Getting the comment data

Data is at the core of any machine learning problem. To build our text classification model, we’ll need to train it on a large dataset of Stack Overflow questions. After training our model, we’ll also need a test dataset to check its accuracy with data it has never seen before. Our first step is getting the Stack Overflow questions and tags. This data is available in BigQuery as a public dataset.

We’ll have our model classify Stack Overflow posts from the top 20 tags. To keep things simple, we only selected posts with a single tag. We’ll train the model on 2000 comments from each of the 20 tags, so our dataset will include 40,000 examples in total. We’ll reserve 20% of this data (8,000 examples) for testing our model.

With this SQL query, we can extract our data from BigQuery (we’ll split it into training, validation, and test sets later). You can also view the query on GitHub.

The data in BigQuery looks like this:


BigQuery makes it easy to download the output of this query as a CSV by clicking on the “Download as CSV” option above our results:


Now that we have our data in a CSV file, we’re ready to format it for our model.

Bag of words model

Preprocessing data

We’ll use a simple Bag of Words model to classify questions. This type of model takes the collection of words in each post as input. It will be able to determine whether each word appears in a post, but it won’t understand grammar or sequence  (think of the inputs as a bag of Scrabble tiles, where each tile represents a word). For example, our model will be able to understand that the words “screen” and “listview” are frequently tagged as Android, but it won’t know anything about the order in which they frequently appear.

Processing input features

Our input data is the post title and body, but we can’t feed text directly into our model. Instead, we need to put it into numeric representation, which is a format the model can understand. To do this, we’ll create an array of the top words in our vocabulary. A comment will be represented by a dense vector of our vocabulary size, with a 0 or 1 indicating the absence or presence of a given word from the vocabulary in a comment. Let’s say our vocabulary consisted of five words represented by the following array:

  [‘listview’, ‘strftime’, ‘studio’, ‘isnan’, ‘script’]

The input vector for the sentence “How to make a ListView in Android Studio” would look like the following, with the indices of each of the three words in our example sentence represented by a 1 in their corresponding index in our vocabulary:

  [1 0 1 0 0]

Since our dataset of Stack Overflow posts has over 100,000 unique words in the vocabulary, we’ll limit the vocab size for our model to the top 1000 most commonly used words (this is a parameter you can experiment with). First we’ll use Pandas to read our CSV file of training data:

  data = pd.read_csv("stack-overflow.csv")

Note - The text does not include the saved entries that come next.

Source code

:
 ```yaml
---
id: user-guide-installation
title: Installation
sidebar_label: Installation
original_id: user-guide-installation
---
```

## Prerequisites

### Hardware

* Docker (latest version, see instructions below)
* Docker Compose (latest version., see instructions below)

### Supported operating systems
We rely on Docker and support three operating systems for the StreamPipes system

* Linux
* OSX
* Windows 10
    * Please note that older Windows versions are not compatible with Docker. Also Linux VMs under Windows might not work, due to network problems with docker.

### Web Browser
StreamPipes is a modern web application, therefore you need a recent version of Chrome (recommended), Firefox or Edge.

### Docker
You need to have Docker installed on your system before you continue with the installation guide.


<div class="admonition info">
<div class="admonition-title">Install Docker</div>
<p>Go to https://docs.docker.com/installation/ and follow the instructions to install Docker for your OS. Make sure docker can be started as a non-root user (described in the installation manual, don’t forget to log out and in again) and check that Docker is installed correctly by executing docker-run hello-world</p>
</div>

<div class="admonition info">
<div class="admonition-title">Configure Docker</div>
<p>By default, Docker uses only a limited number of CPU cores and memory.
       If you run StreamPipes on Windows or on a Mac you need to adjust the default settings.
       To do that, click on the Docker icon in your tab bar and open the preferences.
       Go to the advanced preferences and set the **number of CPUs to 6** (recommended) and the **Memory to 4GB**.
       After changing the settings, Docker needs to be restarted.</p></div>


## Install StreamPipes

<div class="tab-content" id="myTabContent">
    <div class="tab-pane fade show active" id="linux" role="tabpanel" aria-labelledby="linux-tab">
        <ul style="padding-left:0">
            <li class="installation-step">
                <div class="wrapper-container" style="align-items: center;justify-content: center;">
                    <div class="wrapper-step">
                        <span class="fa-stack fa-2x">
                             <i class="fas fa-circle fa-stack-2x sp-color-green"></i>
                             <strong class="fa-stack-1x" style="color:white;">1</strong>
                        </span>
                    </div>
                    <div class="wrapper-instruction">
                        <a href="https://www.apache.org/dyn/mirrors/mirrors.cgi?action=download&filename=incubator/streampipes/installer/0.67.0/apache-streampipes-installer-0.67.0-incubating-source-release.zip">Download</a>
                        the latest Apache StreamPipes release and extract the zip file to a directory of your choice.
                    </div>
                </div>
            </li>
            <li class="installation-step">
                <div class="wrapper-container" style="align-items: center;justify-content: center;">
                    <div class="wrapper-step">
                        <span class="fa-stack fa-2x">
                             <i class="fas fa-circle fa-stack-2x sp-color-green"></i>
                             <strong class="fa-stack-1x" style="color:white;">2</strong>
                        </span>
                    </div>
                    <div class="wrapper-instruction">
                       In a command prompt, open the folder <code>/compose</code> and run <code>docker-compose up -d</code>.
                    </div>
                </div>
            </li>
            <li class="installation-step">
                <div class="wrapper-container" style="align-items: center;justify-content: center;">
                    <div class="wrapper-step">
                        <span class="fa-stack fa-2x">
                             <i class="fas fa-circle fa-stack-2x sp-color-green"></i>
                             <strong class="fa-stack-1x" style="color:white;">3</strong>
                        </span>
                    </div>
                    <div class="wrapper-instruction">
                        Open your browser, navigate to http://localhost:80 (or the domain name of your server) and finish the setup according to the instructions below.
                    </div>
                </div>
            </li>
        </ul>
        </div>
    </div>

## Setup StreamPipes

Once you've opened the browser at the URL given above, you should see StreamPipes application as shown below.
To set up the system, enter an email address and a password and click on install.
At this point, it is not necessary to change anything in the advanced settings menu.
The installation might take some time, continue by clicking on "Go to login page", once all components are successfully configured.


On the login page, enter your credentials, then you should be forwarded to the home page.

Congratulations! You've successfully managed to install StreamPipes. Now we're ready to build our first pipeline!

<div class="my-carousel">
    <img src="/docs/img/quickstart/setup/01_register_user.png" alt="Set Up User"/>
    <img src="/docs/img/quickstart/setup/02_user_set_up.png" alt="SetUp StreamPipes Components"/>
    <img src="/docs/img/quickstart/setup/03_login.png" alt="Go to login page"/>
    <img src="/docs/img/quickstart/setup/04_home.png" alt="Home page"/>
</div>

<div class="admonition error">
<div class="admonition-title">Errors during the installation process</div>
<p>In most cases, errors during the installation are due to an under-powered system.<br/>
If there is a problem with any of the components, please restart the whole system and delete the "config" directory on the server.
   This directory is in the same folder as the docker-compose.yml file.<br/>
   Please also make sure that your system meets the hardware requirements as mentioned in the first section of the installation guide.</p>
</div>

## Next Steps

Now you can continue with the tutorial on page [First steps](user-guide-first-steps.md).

When feeding data into our model, we’ll separate it into training and test data. The majority of our data will be used as examples that our model will use to update its weights and biases. When the model has finished training, we’ll reserve a subset of our data to test its accuracy on examples it hasn’t seen before. A typical rule for this is to use 80% of your data for training and 20% for testing. Here’s the code to split our Pandas dataframe into train and test sets:

  train_size = int(len(data) * .8)
train_posts = data['post'][:train_size]
train_tags = data['tags'][:train_size]
test_posts = data['post'][train_size:]
test_tags = data['tags'][train_size:]

We could write the code to create our bag of word vectors from scratch, but Keras has some built in methods for preprocessing text to make this simple. The Tokenizer class provides methods to count the unique words in our vocabulary and assign each of those words to indices. We’ll create an instance of the Tokenizer class, and then pass it the Pandas dataframe of text we want to train on. Calling fit_on_texts() automatically creates a word index lookup of our vocabulary. By passing a num_words param to the Tokenizer, it will limit our vocabulary to the top words:

  vocab_size = 1000
tokenize = text.Tokenizer(num_words=vocab_size)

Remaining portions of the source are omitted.